For a moment there was only a kind of stunned silence hanging thickly in the air between them.
“Oh Garrett, what are we doing to each other?” she whispered, bright tears springing into her eyes.
“I don’t know, Brenna, but everything will be all right,” he suddenly murmured in a soothing tone as he gathered her trembling form in his arms. He couldn’t bear to see her cry. He knew he’d pushed her as far as he dared for one night. He would have to be patient and bide his time. After all, he reasoned, time was on his side. “It’ll be all right, sweetheart. We won’t talk about it anymore now if you don’t want to. You must know that I wouldn’t consciously do anything to hurt you.” Then he looked down at her with a tenderness that nearly brought the tears to her eyes again. “I do adore you, Brenna Richards.”
“Yes, I believe you do,” she whispered as his mouth came down on hers in a gentle, tender kiss. It was a kiss that told her how much she needed this man, how much he needed her.
It was a kiss that drove every other thought from her mind. And it was a kiss that all too quickly stirred the passion between them into life, a passion that was always there just beneath the surface waiting for a kiss, for a touch to set it free. A shiver raced through her as Brenna felt her desire for this man take hold of her once again. She opened her lips, eagerly seeking the intimacy of his mouth with her tongue, knowing that, no matter what else happened, there was always this between them.
“Oh Garrett, I do want you,” Brenna heard herself confess as she felt her hips sway seductively into his, her fingers entwining themselves in the thicket of dark hair that brushed the top of his shirt collar.
“I know,” he acknowledged, his voice sinking to a low note. “And I want you, honey, but…” He dropped a light kiss on the tip of her nose and gently disengaged himself.
“But what?” she prompted when it became apparent he wasn’t going to finish the
sentence.
“But there’s always time for that later.” Then he paused, and when he went on it was in a different voice, an almost lighthearted voice that signaled to Brenna there would be no more serious discussions that night. He took a step back and pressed a hand against his flat stomach. “Contrary to what you may have heard, a man cannot live on love alone. In case you hadn’t noticed, we completely forgot about lunch today.”
“Lunch!”
“Yes, you know, the meal that usually comes between breakfast and dinner.” Garrett laughed softly, but it was a laugh that failed to reach his eyes. “As tempting as you are, my sweet, I think I could really go for a nice, thick, juicy steak about now.”
“Oh my gosh, dinner! What time are our dinner reservations for?” she asked, sounding faintly dismayed.
“Actually, they were for five minutes ago,” he informed her in a dry voice as he straightened his tie.
“Well, if you can give me five more minutes to fix my hair and get my handbag, then we can go,” Brenna said, springing into action. “Do you think there will be any problem getting a table since we’re late?” she nervously called back over her shoulder as she raced into the half-bath off the kitchen.

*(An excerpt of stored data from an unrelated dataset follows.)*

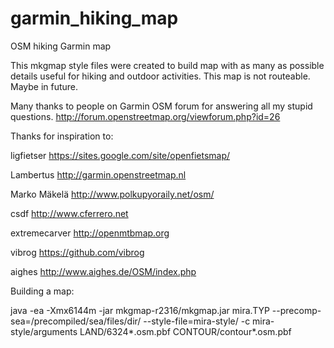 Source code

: garmin_hiking_map
=================

OSM hiking Garmin map

This mkgmap style files were created to build map with
as many as possible details useful for hiking and outdoor activities.
This map is not routeable. Maybe in future.

Many thanks to people on Garmin OSM forum for answering all my stupid questions.
http://forum.openstreetmap.org/viewforum.php?id=26

Thanks for inspiration to:

ligfietser
https://sites.google.com/site/openfietsmap/ 

Lambertus
http://garmin.openstreetmap.nl

Marko Mäkelä
http://www.polkupyoraily.net/osm/

csdf
http://www.cferrero.net

extremecarver
http://openmtbmap.org

vibrog
https://github.com/vibrog

aighes
http://www.aighes.de/OSM/index.php

Building a map:

java -ea -Xmx6144m -jar mkgmap-r2316/mkgmap.jar mira.TYP --precomp-sea=/precompiled/sea/files/dir/ --style-file=mira-style/ -c mira-style/arguments LAND/6324*.osm.pbf CONTOUR/contour*.osm.pbf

“There shouldn’t be any problem,” Garrett answered as she flicked the light on over the basin and stared at her reflection in the mirror.

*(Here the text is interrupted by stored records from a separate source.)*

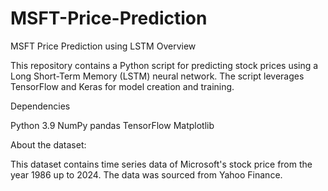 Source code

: # MSFT-Price-Prediction
MSFT Price Prediction using LSTM
Overview

This repository contains a Python script for predicting stock prices using a Long Short-Term Memory (LSTM) neural network. The script leverages TensorFlow and Keras for model creation and training.

Dependencies

Python 3.9
NumPy
pandas
TensorFlow
Matplotlib

About the dataset:

This dataset contains time series data of Microsoft's stock price from the year 1986 up to 2024. The data was sourced from Yahoo Finance.
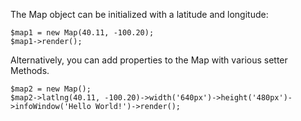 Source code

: 	
The Map object can be initialized with a latitude and longitude:	

	$map1 = new Map(40.11, -100.20);
	$map1->render();

Alternatively, you can add properties to the Map with various setter Methods.

	$map2 = new Map();
	$map2->latlng(40.11, -100.20)->width('640px')->height('480px')->infoWindow('Hello World!')->render();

Dear Lord, she looked dreadful! Her hair was coming down in stray wisps about her face. Her lipstick was smeared all over her mouth and chin. But it was the eyes, the eyes with that look of love in them, that look of being loved, that really dismayed her. What if she were wrong about this man? What if she were wrong about the depth of her own feelings for him?

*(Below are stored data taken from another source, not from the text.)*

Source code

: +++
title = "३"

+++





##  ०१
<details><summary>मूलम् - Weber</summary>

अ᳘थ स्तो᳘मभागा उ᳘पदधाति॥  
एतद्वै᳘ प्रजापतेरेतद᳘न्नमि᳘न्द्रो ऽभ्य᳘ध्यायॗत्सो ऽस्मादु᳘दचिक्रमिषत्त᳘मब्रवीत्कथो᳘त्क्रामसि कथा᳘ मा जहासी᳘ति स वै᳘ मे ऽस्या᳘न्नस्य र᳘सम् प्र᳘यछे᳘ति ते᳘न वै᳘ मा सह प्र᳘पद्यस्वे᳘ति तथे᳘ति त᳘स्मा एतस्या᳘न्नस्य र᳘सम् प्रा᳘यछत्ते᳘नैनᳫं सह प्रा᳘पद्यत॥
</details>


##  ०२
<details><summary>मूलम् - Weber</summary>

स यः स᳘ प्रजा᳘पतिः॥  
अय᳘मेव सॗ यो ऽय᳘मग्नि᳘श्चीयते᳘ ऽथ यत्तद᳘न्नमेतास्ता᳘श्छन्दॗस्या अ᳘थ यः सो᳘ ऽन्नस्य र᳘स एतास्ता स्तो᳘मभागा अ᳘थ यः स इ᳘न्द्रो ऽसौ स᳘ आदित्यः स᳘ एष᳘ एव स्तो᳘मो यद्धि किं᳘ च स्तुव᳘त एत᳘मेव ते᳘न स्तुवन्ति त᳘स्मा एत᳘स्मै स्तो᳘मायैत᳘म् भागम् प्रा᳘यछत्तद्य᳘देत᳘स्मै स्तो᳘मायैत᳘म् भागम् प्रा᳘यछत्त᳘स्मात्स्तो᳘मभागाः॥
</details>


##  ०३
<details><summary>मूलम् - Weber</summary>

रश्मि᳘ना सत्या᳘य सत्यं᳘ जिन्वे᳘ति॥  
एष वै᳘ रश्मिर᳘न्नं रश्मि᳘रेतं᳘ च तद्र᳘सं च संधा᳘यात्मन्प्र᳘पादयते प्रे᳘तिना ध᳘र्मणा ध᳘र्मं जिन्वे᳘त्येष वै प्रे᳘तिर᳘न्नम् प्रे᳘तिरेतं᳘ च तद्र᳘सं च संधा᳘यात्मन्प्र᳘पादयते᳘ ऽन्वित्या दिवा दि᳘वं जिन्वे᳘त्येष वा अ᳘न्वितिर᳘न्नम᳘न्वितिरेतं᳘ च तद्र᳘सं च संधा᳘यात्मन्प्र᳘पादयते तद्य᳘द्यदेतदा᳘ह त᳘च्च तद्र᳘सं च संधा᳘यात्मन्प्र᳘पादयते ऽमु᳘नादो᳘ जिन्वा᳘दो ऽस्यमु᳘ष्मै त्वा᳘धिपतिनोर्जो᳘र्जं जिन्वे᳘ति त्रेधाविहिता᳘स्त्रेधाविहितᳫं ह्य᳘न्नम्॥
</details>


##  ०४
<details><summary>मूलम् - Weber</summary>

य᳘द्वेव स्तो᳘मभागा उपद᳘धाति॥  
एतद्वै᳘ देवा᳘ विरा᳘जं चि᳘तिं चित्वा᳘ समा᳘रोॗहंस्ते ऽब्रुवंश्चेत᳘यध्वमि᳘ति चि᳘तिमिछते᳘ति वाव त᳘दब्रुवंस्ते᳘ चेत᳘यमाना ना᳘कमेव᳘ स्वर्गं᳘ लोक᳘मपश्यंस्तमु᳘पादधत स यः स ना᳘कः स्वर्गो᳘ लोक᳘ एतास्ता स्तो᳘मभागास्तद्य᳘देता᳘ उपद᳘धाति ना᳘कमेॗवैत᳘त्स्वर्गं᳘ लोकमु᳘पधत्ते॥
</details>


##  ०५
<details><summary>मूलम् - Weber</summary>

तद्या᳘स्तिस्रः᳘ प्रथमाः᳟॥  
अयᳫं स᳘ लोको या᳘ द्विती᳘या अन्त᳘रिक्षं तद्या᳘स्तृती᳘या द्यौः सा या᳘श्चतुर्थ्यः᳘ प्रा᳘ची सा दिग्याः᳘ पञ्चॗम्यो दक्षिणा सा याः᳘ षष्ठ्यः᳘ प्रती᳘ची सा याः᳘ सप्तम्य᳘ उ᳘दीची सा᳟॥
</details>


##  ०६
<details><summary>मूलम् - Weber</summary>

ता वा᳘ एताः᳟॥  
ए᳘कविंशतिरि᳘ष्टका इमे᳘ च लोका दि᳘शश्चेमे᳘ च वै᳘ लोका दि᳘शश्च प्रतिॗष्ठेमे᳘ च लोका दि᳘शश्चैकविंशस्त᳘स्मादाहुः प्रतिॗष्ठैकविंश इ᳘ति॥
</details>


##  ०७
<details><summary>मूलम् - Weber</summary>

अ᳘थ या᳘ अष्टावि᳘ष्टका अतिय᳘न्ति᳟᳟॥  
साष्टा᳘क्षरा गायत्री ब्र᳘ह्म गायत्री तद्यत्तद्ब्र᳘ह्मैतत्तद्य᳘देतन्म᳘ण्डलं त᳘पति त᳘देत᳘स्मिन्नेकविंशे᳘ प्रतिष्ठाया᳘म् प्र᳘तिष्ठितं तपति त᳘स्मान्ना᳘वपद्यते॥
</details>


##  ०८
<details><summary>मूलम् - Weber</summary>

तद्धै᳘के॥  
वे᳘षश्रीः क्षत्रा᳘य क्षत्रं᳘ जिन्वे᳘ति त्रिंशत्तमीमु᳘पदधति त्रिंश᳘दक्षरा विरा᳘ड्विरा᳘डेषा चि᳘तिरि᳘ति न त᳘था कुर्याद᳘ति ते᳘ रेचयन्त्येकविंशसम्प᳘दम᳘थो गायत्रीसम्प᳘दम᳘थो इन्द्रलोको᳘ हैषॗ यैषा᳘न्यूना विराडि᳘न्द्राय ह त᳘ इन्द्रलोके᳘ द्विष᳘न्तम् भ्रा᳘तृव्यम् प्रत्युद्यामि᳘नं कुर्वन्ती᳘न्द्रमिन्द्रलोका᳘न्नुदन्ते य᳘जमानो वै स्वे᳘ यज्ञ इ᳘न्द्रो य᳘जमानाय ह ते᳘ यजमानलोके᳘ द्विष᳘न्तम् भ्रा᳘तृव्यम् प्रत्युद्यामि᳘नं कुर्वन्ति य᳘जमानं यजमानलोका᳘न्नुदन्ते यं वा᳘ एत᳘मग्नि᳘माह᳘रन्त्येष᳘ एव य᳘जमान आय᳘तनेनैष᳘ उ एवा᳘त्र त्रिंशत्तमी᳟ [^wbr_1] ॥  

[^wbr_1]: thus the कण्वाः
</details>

No! Brenna quickly brought herself up short. She wasn’t going to think about that now. She was going to comb her hair and repair her makeup and go out for a lovely dinner. She was going to order her favorite dishes and drink a glass, perhaps even two or three glasses, of a delicious vintage of fine wine; and she was going to enjoy herself! She wasn’t going to think about tomorrow or even about the next minute. She was simply going to take each moment as it came. And it was with that promise to herself that she went to meet the man waiting for her in the next room.